[SOLVED] Strange Proxmox crash/freeze

Zwickor

New Member
Dec 17, 2024
3
0
1
Hi I am running Proxmox on a HP Elitedesk G5. Sadly I have some issues. After a few hours of use, randomly, I cannot access the web GUI anymore. Sadly SSH access wont work as well! So it seems Proxmox crashed. Proxmox is still pingable! Running VMs are still accessible and pingable! A few minutes later, the Windows 11 VM "crashed" as well, the other LXC are still working.

Logs dont show anything, since after Proxmox is not accessible anymore, nothing is written in the logs!

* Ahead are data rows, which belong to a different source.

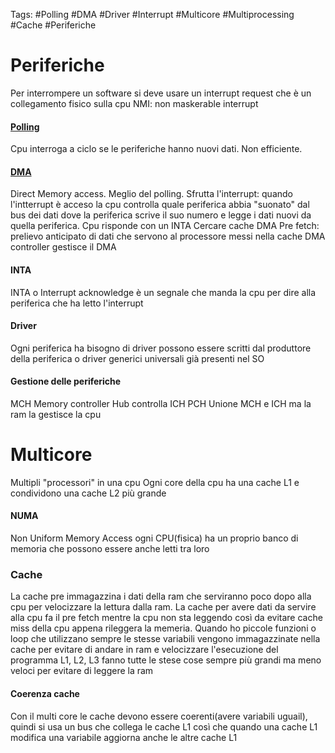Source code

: Tags: #Polling #DMA #Driver #Interrupt #Multicore #Multiprocessing #Cache #Periferiche

# Periferiche
Per interrompere un software si deve usare un interrupt request che è un collegamento fisico sulla cpu
NMI: non maskerable interrupt
#### [Polling](https://it.wikipedia.org/wiki/Polling_(informatica))
Cpu interroga a ciclo se le periferiche hanno nuovi dati. Non efficiente. 
#### [DMA](https://it.wikipedia.org/wiki/Direct_Memory_Access)
Direct Memory access. Meglio del polling. Sfrutta l'interrupt: quando l'intterrupt è acceso la cpu controlla quale periferica abbia "suonato" dal bus dei dati dove la periferica scrive il suo numero e legge i dati nuovi da quella periferica. Cpu risponde con un INTA
	Cercare cache DMA
	Pre fetch: prelievo anticipato di dati che servono al processore messi nella cache
	DMA controller gestisce il DMA
#### INTA
INTA o Interrupt acknowledge è un segnale che manda la cpu per dire alla periferica che ha letto l'interrupt
#### Driver
Ogni periferica ha bisogno di driver possono essere scritti dal produttore della periferica o driver generici universali già presenti nel SO

#### Gestione delle periferiche
MCH
Memory controller Hub controlla 
ICH
PCH
Unione MCH e ICH ma la ram la gestisce la cpu
# Multicore
Multipli "processori" in una cpu
Ogni core della cpu ha una cache L1 e condividono una cache L2 più grande
#### NUMA
Non Uniform Memory Access ogni CPU(fisica) ha un proprio banco di memoria che possono essere anche letti tra loro
### Cache
La cache pre immagazzina i dati della ram che serviranno poco dopo alla cpu per velocizzare la lettura dalla ram. La cache per avere dati da servire alla cpu fa il pre fetch mentre la cpu non sta leggendo così da evitare cache miss della cpu appena rileggera la memeria. Quando ho piccole funzioni o loop che utilizzano sempre le stesse variabili vengono immagazzinate nella cache per evitare di andare in ram e velocizzare l'esecuzione del programma
	L1, L2, L3 fanno tutte le stese cose sempre più grandi ma meno veloci per evitare di leggere la ram
#### Coerenza cache
Con il multi core le cache devono essere coerenti(avere variabili uguail), quindi si usa 
un bus che collega le cache L1 così che quando una cache L1 modifica una variabile aggiorna anche le altre cache L1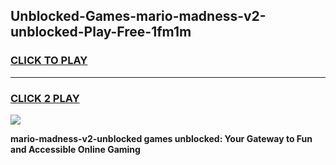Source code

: 
## Unblocked-Games-mario-madness-v2-unblocked-Play-Free-1fm1m
<h3>
<a href="https://premium76.site?title=mario-madness-v2-unblocked&ref=18A1">CLICK TO PLAY</a></h3>
<hr>

<h3>
<a href="https://premium76.site?title=mario-madness-v2-unblocked&ref=18A1">CLICK 2 PLAY</a>
  
</h3>

<a href="https://premium76.site?title=mario-madness-v2-unblocked&ref=18A1"><img src="https://clearcache.store/games.png"></a>


**mario-madness-v2-unblocked games unblocked: Your Gateway to Fun and Accessible Online Gaming**
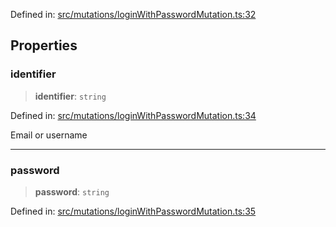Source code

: Defined in: [src/mutations/loginWithPasswordMutation.ts:32](https://github.com/bhavjitChauhan/khan-api/blob/67d30ab4498111952301bcaddbef9a132bf75105/src/mutations/loginWithPasswordMutation.ts#L32)

## Properties

### identifier

> **identifier**: `string`

Defined in: [src/mutations/loginWithPasswordMutation.ts:34](https://github.com/bhavjitChauhan/khan-api/blob/67d30ab4498111952301bcaddbef9a132bf75105/src/mutations/loginWithPasswordMutation.ts#L34)

Email or username

***

### password

> **password**: `string`

Defined in: [src/mutations/loginWithPasswordMutation.ts:35](https://github.com/bhavjitChauhan/khan-api/blob/67d30ab4498111952301bcaddbef9a132bf75105/src/mutations/loginWithPasswordMutation.ts#L35)
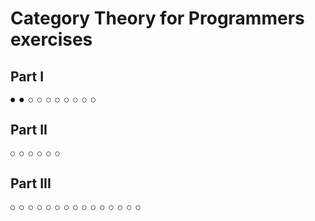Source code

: # Category Theory for Programmers exercises
## Part I
`● ● ○ ○ ○ ○ ○ ○ ○ ○`
## Part II
`○ ○ ○ ○ ○ ○`
## Part III
`○ ○ ○ ○ ○ ○ ○ ○ ○ ○ ○ ○ ○ ○ ○`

I dont know what to do. Any ideas? I was running Proxmox on a M720q before without any problems. OFC I setup everything new. No errors in the logs, before the crashes or on boot. Any ideas?
 
Hi,
sounds like your HP Elitedesk G5 is having an issue. Refurbished hardware?

Sadly SSH access wont work as well!
What is your network setup?
cat /etc/network/interfaces

I dont know what to do.

connect with a local keyboard and screen, and log in manually and check your network stack.
Check why SSHD is not available anymore.
Check your network stack.
Restart your network stack.
 
Code:
auto lo
iface lo inet loopback

iface eno1 inet manual

auto vmbr0
iface vmbr0 inet static
        address 192.168.6.15/24
        gateway 192.168.6.1
        bridge-ports eno1
        bridge-stp off
        bridge-fd 0


source /etc/network/interfaces.d/*

Checking with local screen is a good idea, try to do that the next "freeze" - Something that concerns me is, that nothing is written in the logfiles.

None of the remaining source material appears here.